● Work required
Go over the data and keep only the lines that include "proof".

● Input data
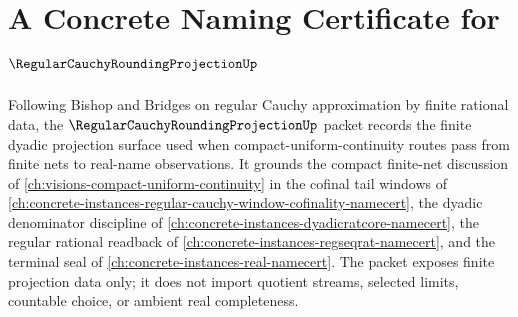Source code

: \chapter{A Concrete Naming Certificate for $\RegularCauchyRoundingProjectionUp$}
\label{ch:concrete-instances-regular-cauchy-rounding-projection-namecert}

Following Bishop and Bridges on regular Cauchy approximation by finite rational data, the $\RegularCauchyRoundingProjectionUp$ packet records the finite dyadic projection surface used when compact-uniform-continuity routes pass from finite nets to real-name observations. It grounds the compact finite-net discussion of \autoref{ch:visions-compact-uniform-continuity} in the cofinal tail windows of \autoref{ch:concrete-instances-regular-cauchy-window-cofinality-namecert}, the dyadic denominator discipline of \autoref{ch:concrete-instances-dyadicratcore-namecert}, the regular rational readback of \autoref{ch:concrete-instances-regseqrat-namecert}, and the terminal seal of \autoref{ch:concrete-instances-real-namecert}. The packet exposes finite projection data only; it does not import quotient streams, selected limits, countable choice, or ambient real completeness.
--
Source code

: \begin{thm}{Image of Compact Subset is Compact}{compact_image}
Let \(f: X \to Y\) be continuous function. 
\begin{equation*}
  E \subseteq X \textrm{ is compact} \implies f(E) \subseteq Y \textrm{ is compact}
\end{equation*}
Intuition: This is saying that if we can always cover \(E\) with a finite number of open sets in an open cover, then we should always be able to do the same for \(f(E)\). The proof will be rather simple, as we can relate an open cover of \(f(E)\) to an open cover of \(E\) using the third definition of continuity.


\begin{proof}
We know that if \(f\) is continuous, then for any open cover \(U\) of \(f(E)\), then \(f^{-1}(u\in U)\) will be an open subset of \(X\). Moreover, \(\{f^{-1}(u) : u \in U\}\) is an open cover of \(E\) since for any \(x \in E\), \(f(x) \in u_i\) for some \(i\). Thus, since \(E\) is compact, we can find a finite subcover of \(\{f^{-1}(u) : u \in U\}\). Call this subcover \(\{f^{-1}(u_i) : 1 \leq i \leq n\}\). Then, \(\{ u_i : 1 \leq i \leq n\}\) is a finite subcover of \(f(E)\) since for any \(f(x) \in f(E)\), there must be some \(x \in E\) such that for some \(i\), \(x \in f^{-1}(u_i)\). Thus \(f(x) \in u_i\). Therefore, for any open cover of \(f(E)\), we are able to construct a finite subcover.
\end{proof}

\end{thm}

● Answer box
Intuition: This is saying that if we can always cover \(E\) with a finite number of open sets in an open cover, then we should always be able to do the same for \(f(E)\). The proof will be rather simple, as we can relate an open cover of \(f(E)\) to an open cover of \(E\) using the third definition of continuity.
\begin{proof}
\end{proof}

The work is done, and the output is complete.